• YOUR INSTRUCTIONS
Compute how many lines in the entries below include the string "shocks". Only the number is wanted.

=== Section Start ===

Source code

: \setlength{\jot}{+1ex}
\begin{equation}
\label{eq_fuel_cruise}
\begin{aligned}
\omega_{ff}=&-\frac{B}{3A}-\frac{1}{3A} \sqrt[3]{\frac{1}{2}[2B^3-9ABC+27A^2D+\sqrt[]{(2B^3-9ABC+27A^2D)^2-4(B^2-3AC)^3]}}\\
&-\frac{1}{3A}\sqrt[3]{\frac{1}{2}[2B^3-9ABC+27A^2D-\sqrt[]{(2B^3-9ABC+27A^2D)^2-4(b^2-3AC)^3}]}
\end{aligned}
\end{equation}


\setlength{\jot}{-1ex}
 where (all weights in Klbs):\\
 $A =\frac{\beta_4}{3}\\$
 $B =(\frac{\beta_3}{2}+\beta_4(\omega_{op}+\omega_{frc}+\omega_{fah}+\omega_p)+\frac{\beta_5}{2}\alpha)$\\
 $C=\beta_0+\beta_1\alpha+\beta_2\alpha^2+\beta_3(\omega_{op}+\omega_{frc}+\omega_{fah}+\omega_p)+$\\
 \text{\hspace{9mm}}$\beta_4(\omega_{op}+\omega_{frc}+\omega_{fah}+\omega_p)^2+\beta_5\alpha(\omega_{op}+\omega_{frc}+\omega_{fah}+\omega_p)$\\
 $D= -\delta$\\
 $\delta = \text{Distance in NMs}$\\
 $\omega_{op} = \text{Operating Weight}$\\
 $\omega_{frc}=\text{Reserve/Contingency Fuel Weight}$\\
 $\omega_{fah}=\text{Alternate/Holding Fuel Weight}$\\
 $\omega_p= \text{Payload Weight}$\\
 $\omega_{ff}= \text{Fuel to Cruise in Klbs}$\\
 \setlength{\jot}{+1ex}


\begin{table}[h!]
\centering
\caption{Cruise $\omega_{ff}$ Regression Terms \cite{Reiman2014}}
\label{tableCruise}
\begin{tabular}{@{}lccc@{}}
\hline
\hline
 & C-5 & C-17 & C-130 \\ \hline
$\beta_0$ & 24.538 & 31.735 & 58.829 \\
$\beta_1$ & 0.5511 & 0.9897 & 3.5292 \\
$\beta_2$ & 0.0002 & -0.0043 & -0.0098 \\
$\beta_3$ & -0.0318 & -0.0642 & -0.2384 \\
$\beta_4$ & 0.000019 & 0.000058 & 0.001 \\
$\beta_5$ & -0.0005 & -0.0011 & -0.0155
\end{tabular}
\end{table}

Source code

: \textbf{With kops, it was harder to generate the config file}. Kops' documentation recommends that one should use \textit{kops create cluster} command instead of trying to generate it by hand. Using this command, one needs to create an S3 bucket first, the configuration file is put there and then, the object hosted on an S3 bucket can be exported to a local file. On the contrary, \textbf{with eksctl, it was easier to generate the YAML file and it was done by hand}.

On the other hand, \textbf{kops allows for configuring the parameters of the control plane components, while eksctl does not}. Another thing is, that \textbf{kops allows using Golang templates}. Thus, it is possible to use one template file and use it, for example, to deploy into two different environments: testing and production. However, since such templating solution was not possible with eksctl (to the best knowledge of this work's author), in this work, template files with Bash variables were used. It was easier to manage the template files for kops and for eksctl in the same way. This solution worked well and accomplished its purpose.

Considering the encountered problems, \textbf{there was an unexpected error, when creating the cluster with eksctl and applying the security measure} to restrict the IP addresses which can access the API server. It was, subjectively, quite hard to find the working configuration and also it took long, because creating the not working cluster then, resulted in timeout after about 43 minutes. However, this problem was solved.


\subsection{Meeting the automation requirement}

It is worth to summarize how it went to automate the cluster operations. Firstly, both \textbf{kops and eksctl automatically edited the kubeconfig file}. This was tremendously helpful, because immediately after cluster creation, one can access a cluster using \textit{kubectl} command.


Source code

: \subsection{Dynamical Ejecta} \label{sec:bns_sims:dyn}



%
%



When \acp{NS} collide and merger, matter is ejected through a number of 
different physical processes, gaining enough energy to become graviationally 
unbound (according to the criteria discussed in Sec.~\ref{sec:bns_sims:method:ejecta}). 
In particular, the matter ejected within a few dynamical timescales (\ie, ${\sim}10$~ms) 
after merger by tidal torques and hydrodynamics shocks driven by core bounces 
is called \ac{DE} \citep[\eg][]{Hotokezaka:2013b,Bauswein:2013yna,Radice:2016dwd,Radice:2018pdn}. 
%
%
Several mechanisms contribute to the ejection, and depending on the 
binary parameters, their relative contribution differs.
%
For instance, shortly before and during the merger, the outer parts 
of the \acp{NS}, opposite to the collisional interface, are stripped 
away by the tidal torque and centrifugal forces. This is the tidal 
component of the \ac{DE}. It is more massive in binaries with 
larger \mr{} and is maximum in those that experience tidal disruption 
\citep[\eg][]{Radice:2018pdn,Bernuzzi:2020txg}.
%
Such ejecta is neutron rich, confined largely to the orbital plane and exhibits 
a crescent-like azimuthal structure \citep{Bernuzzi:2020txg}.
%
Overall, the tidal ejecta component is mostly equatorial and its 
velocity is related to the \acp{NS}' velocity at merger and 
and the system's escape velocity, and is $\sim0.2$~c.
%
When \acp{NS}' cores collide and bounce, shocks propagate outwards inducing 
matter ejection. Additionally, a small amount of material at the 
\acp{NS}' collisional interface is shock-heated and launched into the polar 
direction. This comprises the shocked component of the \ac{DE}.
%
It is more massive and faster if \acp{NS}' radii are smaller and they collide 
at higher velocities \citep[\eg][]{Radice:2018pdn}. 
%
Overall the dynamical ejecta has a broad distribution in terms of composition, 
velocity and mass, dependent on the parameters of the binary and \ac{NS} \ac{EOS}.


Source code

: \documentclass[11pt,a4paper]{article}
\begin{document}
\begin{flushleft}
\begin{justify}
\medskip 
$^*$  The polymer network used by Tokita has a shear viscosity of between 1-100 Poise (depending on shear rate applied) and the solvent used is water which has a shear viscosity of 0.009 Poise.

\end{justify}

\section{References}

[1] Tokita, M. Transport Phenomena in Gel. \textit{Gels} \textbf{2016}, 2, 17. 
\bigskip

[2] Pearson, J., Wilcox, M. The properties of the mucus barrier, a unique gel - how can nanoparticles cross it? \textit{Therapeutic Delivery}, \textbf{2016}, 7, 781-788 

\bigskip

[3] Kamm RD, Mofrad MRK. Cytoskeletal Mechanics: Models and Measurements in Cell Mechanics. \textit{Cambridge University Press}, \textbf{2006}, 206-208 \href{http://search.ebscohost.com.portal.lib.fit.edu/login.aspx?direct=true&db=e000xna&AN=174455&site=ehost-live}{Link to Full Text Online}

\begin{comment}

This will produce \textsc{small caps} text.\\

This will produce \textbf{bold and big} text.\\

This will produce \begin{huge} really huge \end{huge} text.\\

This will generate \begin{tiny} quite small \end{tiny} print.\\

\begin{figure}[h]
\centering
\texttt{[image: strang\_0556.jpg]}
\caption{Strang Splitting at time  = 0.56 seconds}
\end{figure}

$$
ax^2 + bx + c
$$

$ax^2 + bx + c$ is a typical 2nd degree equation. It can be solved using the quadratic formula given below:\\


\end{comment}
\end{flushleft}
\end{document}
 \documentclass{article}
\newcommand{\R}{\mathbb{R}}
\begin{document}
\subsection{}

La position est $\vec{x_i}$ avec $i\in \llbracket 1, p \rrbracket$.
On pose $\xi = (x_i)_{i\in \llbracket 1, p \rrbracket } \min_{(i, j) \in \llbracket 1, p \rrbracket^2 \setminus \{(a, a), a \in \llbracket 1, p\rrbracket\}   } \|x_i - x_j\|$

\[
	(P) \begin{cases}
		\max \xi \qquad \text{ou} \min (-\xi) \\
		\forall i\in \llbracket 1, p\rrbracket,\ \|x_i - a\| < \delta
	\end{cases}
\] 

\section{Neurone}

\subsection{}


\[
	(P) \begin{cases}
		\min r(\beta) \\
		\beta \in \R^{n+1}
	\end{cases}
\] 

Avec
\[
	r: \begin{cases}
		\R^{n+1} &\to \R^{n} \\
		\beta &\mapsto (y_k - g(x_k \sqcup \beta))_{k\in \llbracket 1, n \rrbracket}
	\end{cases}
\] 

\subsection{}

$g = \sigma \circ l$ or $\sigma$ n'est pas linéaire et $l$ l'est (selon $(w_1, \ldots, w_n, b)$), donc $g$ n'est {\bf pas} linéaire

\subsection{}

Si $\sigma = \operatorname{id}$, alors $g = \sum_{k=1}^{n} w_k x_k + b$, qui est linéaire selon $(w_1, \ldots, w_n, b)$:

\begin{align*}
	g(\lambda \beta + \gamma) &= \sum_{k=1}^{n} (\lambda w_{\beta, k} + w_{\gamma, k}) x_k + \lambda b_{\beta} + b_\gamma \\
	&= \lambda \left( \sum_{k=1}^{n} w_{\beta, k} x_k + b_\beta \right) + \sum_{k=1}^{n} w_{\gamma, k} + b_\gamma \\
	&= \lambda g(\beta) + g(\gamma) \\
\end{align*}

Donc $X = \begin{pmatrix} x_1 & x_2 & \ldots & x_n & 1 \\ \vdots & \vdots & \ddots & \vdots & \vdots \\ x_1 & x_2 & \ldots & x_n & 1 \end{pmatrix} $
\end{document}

=== Section End ===

• TASK SOLUTION
2